TASK DESCRIPTION » Please transcribe exactly, and only, the lines of the data below between the line holding "- 예약자 정보 입력 후 결제 및 예약" and the line holding "- Extract key", inclusive.

** PROVIDED RECORDS follows **

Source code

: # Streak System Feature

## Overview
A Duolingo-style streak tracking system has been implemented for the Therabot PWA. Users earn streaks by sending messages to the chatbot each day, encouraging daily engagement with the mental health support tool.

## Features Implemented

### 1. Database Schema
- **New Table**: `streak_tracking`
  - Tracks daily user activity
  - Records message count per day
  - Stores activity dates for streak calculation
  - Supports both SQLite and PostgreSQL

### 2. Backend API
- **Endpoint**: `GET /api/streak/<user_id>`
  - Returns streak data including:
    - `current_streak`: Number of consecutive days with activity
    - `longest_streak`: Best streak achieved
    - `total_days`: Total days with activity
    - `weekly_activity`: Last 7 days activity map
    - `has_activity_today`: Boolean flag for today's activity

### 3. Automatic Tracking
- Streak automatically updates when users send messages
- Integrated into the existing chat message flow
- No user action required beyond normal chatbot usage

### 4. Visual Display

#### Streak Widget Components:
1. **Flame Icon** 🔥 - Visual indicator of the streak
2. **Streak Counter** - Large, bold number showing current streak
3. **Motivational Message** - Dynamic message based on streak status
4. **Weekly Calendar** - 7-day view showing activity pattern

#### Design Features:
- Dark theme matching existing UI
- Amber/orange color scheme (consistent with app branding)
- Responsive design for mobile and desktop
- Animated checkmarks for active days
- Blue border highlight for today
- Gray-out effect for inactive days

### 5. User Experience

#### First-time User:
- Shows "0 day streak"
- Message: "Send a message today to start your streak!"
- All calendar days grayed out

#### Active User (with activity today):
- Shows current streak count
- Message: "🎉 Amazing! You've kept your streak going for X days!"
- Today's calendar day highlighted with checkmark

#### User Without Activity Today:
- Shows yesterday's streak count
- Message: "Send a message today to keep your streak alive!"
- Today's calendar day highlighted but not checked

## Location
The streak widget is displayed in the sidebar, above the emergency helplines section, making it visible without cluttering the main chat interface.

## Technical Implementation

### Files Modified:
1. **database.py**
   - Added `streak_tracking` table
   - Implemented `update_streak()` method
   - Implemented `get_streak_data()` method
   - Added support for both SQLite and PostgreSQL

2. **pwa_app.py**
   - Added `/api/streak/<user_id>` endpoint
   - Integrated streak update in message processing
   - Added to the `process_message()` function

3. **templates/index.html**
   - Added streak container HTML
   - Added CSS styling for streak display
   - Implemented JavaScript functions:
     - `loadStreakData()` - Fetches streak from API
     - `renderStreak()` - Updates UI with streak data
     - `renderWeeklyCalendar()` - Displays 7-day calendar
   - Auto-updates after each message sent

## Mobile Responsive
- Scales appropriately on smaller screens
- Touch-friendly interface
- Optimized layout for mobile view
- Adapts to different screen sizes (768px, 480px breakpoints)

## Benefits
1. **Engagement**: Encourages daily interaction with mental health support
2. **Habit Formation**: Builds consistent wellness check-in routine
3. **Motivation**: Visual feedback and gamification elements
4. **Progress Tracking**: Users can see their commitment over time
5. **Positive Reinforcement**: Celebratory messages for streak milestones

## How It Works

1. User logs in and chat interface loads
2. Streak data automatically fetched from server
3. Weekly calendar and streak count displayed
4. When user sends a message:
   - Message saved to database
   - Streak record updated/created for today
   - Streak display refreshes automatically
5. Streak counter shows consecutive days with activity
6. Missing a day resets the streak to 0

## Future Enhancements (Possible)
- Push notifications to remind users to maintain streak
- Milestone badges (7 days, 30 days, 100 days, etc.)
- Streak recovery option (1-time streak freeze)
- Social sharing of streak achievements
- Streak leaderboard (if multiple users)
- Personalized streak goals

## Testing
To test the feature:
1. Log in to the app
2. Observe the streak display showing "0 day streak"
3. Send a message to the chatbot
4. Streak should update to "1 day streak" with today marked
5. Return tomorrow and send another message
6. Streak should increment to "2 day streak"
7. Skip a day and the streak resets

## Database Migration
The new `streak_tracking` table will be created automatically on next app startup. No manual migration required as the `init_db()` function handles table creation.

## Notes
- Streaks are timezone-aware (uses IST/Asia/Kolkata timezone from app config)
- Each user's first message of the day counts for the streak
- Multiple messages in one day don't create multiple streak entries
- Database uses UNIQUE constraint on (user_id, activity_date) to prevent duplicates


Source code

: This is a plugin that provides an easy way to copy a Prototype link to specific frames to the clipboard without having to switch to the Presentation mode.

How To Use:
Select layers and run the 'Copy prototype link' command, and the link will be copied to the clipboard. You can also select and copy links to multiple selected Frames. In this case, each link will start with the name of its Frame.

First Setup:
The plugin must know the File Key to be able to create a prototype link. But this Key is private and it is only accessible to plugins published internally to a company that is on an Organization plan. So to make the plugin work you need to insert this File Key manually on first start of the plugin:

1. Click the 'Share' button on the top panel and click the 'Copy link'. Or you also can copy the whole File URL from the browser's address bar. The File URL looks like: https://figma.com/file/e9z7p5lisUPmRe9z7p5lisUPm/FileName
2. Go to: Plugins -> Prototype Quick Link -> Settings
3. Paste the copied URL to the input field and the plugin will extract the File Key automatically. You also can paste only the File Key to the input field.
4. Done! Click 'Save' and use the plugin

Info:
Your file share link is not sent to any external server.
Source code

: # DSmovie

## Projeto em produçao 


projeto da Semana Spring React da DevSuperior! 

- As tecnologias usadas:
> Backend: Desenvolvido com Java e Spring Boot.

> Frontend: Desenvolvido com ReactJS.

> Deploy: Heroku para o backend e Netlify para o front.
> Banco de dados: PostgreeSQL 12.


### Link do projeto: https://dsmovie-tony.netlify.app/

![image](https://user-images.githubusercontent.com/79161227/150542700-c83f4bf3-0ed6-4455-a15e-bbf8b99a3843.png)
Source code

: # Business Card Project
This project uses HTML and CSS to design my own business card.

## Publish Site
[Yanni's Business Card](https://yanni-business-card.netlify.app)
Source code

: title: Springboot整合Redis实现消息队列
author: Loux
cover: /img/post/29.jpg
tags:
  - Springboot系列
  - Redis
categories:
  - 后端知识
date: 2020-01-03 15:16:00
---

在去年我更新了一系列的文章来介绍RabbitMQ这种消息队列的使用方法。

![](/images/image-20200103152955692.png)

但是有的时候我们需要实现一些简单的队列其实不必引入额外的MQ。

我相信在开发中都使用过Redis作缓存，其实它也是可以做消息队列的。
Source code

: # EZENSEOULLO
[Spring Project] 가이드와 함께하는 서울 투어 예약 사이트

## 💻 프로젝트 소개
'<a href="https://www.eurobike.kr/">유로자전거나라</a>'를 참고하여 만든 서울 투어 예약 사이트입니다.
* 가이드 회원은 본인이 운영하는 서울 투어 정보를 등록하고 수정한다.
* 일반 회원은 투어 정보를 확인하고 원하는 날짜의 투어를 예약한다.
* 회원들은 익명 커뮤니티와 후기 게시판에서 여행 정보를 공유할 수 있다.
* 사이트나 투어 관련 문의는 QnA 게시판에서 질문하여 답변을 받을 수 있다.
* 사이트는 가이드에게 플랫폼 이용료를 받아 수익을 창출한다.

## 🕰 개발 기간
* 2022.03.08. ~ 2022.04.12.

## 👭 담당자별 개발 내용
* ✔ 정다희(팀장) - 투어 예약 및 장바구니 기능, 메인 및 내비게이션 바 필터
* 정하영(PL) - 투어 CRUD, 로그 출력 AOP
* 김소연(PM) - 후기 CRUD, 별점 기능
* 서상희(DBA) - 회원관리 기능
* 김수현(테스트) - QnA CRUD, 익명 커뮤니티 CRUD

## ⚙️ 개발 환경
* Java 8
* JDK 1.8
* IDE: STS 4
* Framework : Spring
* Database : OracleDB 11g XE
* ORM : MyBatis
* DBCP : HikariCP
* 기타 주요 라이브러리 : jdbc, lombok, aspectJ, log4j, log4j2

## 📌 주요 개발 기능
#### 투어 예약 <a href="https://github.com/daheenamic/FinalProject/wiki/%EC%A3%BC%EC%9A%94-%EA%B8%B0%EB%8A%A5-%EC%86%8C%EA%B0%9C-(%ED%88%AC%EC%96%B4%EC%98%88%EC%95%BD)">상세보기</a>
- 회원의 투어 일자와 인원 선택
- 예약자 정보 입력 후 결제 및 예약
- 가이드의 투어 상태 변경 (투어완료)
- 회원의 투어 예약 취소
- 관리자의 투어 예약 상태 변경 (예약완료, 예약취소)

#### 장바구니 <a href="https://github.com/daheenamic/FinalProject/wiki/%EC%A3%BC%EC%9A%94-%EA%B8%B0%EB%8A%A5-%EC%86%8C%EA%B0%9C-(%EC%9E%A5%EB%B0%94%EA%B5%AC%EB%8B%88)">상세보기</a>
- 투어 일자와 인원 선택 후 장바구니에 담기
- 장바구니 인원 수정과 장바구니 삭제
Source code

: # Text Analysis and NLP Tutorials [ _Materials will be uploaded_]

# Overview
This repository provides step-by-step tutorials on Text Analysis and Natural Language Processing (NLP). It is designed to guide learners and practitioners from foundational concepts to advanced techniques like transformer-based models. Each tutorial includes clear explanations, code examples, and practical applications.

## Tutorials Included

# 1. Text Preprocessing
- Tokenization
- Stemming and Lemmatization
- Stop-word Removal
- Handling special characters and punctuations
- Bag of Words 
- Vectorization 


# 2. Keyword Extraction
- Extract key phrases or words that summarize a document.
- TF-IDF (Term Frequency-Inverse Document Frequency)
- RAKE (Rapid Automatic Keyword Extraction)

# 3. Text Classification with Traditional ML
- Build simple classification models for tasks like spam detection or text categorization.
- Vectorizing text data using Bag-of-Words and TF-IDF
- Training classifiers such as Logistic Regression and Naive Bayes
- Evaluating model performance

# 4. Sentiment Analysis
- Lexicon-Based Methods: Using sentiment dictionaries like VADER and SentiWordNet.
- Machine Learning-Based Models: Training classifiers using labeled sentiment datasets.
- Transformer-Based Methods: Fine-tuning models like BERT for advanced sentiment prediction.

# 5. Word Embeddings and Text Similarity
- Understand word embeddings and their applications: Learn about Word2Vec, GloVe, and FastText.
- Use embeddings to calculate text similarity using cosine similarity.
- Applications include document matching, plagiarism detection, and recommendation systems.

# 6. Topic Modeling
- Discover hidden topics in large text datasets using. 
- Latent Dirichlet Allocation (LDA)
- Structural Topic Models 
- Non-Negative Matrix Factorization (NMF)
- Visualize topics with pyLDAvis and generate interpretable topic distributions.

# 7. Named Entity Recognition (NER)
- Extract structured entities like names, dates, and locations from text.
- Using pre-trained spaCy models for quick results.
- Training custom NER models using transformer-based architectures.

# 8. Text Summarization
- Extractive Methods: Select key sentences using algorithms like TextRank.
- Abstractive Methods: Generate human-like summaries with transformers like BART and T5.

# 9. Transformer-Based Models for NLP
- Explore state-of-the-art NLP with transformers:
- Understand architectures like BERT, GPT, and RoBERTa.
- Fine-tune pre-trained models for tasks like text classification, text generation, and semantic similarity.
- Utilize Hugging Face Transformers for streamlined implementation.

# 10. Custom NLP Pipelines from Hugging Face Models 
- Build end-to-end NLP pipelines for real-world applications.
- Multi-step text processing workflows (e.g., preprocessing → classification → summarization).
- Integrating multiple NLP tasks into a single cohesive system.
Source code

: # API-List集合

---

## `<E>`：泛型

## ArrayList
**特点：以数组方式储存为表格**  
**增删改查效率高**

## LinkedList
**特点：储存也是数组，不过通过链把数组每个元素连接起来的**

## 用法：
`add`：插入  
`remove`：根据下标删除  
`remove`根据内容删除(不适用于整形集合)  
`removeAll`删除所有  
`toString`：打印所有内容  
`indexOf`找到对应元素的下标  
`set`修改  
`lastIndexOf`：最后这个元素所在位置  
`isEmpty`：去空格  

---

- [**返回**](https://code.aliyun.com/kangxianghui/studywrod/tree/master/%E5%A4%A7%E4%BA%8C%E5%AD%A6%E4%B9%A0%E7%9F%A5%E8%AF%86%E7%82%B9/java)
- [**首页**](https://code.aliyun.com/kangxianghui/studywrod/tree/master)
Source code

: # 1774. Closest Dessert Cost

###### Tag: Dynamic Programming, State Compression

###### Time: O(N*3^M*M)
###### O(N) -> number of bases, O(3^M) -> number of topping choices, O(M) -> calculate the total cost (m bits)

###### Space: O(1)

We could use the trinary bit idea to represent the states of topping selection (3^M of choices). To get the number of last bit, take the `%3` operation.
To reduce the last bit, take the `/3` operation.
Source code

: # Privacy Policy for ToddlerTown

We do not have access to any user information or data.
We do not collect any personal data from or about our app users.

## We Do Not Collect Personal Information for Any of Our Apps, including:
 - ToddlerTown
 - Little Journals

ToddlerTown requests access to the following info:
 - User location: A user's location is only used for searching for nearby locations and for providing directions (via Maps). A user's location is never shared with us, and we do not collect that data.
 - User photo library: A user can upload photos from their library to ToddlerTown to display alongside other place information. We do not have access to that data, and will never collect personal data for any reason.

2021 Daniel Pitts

** End of PROVIDED RECORDS **

SOLUTION TO THIS TASK »
- 예약자 정보 입력 후 결제 및 예약
- 가이드의 투어 상태 변경 (투어완료)
- 회원의 투어 예약 취소
- 관리자의 투어 예약 상태 변경 (예약완료, 예약취소)

#### 장바구니 <a href="https://github.com/daheenamic/FinalProject/wiki/%EC%A3%BC%EC%9A%94-%EA%B8%B0%EB%8A%A5-%EC%86%8C%EA%B0%9C-(%EC%9E%A5%EB%B0%94%EA%B5%AC%EB%8B%88)">상세보기</a>
- 투어 일자와 인원 선택 후 장바구니에 담기
- 장바구니 인원 수정과 장바구니 삭제
Source code

: # Text Analysis and NLP Tutorials [ _Materials will be uploaded_]

# Overview
This repository provides step-by-step tutorials on Text Analysis and Natural Language Processing (NLP). It is designed to guide learners and practitioners from foundational concepts to advanced techniques like transformer-based models. Each tutorial includes clear explanations, code examples, and practical applications.

## Tutorials Included

# 1. Text Preprocessing
- Tokenization
- Stemming and Lemmatization
- Stop-word Removal
- Handling special characters and punctuations
- Bag of Words 
- Vectorization 


# 2. Keyword Extraction
- Extract key phrases or words that summarize a document.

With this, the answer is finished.